冷静

【れいせい】形容動詞

使い分けの視点

「冷静」は平穏な日常ではなく、乱れて当然の危機で判断を保つ状態です。「落ち着いた」「平静」は状態へ、「腰を据える」「息を整える」はその状態へ戻る動作へ寄ります。何を後回しにし、何を先に救ったかまで示すと、無反応ではなく選択する力として伝わります。

同義語

同品詞の類義語

落ち着いた
平然とした文芸的
沈着な文芸的
泰然とした文芸的

類義句

同品詞の慣用的言い換え

動じない
腰が据わった
血の上らない文芸的

直喩変換

「Xのような」「Xみたいに」形式の直喩

水面のような文芸的
凪いだ海のような文芸的
明鏡止水のような文芸的

副詞的言い換え

情態副詞・形容詞の副詞的変換

淡々と
悠然と文芸的
眉一つ動かさず文芸的

動詞的言い換え

形容詞・副詞を動詞句に変換

平常心を保つ
腰を据える
息を整える

体言的言い換え

用言を体言に変換

沈着文芸的
平静

婉曲・強調変換

ニュアンスの増減(婉曲化・強調化)

動揺のない
波風立たないcolloquial
湖面のように静かな文芸的

関連語を探す

語釈エッセイと合わせて読む表現

下の語釈エッセイの論点とつながる言い換え・関連表現です。

乱れて当然の夜エッセイ関連

例文: 乱れて当然の夜にも、隊長は水と薬を先に子どもへ回した。

同じ字を持ちながら、褒め言葉と非難に分かれる

同じ漢字を頭に置いた二つの語が、片方は美徳の名として、片方は欠点の名として使われます。字面を見比べても、どちらがどちらか判別する手がかりはありません。後ろの一字が違うだけです。ここから、意味というものが語の部品の足し算では決まらないことが見えてきます。ではどこで決まっているのか。しばらく並べ直して、温度の在り処が違うのではないか、という見当がつきました。

一方は、主体の内側の温度を指しています。頭に血が上っていない、という状態です。もう一方は、他者へ向かう熱の不足を指す。向きが違う。内向きの記述と外向きの記述で、同じ「冷たさ」が正反対の評価を受けます。意味論でいう意味の焦点が、語の後半部によって主体側と対象側に振り分けられている、という整理になります。この見立ては、近い語の並びを見ても崩れません。落ち着き、沈着、平然は主体側に寄り、素っ気なさ、よそよそしさは対象側に寄る。そして主体側に寄る語はおおむね肯定的で、対象側に寄る語はおおむね否定的です。評価の符号は、語ごとに個別に付いているのではなく、向きに付いている。

もう一段深いところに、この語の典型的な使用場面があります。危機の最中でしか言えない、という制限です。何も起きていない午後の職員室で「彼は冷静だった」と書いても、文としては正しいのに情報がゼロになる。乱れて当然の状況が前もって成立していなければ、この評価は意味を持ちません。語のほうに乱れの前提が畳み込まれている——この畳み込みは、否定しても消えません。「冷静ではなかった」と書いても、乱れて当然の場面だったことは残ります。否定のスコープの外側に残るものを前提と呼ぶなら、これは前提のふるまいそのものです。反対語とされる「取り乱す」が同じ場面を要求するのも、両者が一つの目盛りの両端だからでしょう。
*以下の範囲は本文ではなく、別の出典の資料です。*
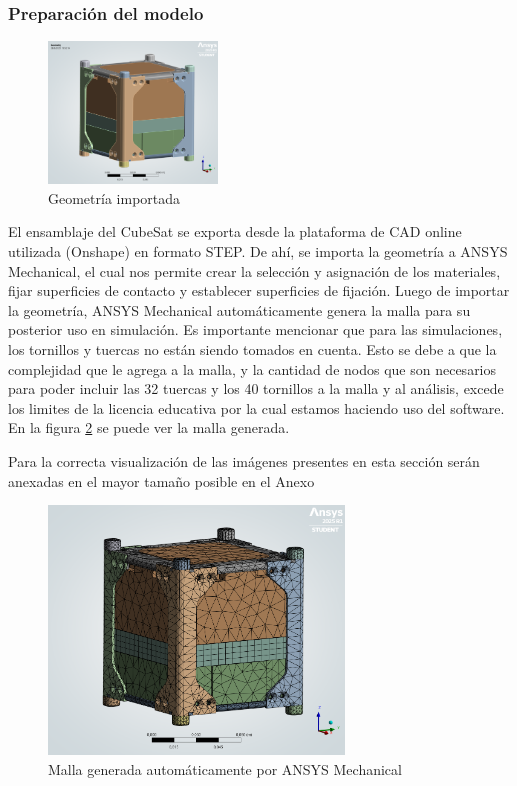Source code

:    \subsubsection{Preparación del modelo}
      \begin{figure}
        \vspace{-0.5cm}
        \centering
        \includegraphics[width=0.4\textwidth]{image/fem/ansys_cubesat-geometry.png}
        \caption{Geometría importada}
        \label{fig:fem_geo}
      \end{figure}
      \hspace*{2em}
      El ensamblaje del CubeSat se exporta desde la plataforma de CAD online utilizada (Onshape) en formato STEP. De
      ahí, se importa la geometría a ANSYS Mechanical, el cual nos permite crear la selección y asignación de los
      materiales, fijar superficies de contacto y establecer superficies de fijación. Luego de importar la geometría,
      ANSYS Mechanical automáticamente genera la malla para su posterior uso en simulación.  Es importante mencionar que
      para las simulaciones, los tornillos y tuercas no están siendo tomados en cuenta. Esto se debe a que la
      complejidad que le agrega a la malla, y la cantidad de nodos que son necesarios para poder incluir las 32 tuercas
      y los 40 tornillos a la malla y al análisis, excede los limites de la licencia educativa por la cual estamos
      haciendo uso del software. En la figura \ref{fig:fem_mesh} se puede ver la malla generada.

      Para la correcta visualización de las imágenes presentes en esta sección serán anexadas en el mayor tamaño posible
      en el Anexo

      \begin{figure}[H]
        \centering
        \includegraphics[width=0.7\textwidth]{image/fem/ansys_cubesat-mesh.png}
        \caption{Malla generada automáticamente por ANSYS Mechanical}
        \label{fig:fem_mesh}
      \end{figure}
ここで自分の整理に異議を出しておきます。「冷静に判断してください」という日常的な指示文はどうか。差し迫った危機とは限りません。この場合、語は薄まって「感情を交えずに」の意味に近づいています。多義が二つあるというより、焦点が能力から手続きへ移動していると見たほうがよさそうです。上位にありそうな「落ち着いている」との差もここに出ます。落ち着きは状態の記述で終わりますが、こちらは判断が伴う。判断のない冷静は、ただの無反応と区別がつきません。「落ち着きを欠く」と言われた人は、まだ何も決めていなくてかまわない。ところが「冷静さを欠く」と言われた人は、すでにどこかで判断を誤っていることになります。同じ形の否定が、指している先を変えている。

書く側の実務に落とすと、扱いは単純になります。この語を置く前に、乱れて当然の条件を一つ作っておく。時間の切迫でも、身体的な痛みでも、周囲の混乱でもよい。条件がないまま語だけを置くと、読者は前提を補うために文章を遡ります。遡らせた分だけ場面の速度が落ちる。そして、判断の内容を一つ添える。何を切り捨てたのか、誰を後回しにしたのかが書かれていれば、この語は貼らなくても伝わります。切り捨てた対象が具体的であるほど、その人物の輪郭も同時に立ち上がる。